* TASK
Retype, word for word, every line of the records below starting at the one that contains "## Documentation" and ending at the one that contains "4. Cloudflare installs"; include both of those lines and nothing more.

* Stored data
—————
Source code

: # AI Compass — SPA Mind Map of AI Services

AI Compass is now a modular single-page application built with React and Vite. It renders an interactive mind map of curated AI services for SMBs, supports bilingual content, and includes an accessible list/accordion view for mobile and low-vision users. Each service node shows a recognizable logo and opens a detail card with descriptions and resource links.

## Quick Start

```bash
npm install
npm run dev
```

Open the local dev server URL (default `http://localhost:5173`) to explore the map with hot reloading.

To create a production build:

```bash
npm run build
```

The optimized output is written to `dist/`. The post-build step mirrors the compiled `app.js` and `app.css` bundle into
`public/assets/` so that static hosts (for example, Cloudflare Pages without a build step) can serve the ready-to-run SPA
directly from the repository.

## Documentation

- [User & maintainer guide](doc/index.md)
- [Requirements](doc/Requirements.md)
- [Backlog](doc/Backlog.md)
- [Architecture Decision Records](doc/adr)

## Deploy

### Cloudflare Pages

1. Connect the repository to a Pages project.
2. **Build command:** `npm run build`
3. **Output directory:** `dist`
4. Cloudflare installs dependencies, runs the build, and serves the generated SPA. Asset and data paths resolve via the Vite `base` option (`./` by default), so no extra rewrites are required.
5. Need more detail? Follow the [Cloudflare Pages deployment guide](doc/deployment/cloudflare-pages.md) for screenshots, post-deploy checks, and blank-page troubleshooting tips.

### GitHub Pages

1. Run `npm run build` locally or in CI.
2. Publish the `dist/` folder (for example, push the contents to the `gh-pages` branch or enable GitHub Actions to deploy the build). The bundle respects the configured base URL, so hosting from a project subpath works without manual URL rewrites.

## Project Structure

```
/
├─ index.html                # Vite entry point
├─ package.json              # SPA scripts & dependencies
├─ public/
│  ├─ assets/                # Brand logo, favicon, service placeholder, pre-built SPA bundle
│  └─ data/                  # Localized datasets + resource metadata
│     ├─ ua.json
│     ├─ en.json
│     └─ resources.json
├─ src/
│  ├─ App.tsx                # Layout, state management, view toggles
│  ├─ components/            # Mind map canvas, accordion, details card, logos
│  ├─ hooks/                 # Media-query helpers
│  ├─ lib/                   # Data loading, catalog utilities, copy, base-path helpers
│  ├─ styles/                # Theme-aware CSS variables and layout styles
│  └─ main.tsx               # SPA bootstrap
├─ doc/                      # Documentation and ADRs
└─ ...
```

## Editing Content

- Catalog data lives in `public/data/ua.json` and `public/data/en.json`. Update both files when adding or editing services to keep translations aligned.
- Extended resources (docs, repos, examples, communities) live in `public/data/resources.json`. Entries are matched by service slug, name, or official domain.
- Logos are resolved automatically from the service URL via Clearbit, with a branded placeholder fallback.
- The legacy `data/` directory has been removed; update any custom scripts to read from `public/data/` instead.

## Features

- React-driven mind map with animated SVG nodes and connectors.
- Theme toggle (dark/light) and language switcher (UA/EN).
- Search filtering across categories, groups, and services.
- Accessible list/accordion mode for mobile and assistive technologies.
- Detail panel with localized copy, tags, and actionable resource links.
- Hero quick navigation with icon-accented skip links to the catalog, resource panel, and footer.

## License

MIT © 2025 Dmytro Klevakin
—————
* SOLUTION TO THE EXERCISE
## Documentation

- [User & maintainer guide](doc/index.md)
- [Requirements](doc/Requirements.md)
- [Backlog](doc/Backlog.md)
- [Architecture Decision Records](doc/adr)

## Deploy

### Cloudflare Pages

1. Connect the repository to a Pages project.
2. **Build command:** `npm run build`
3. **Output directory:** `dist`
4. Cloudflare installs dependencies, runs the build, and serves the generated SPA. Asset and data paths resolve via the Vite `base` option (`./` by default), so no extra rewrites are required.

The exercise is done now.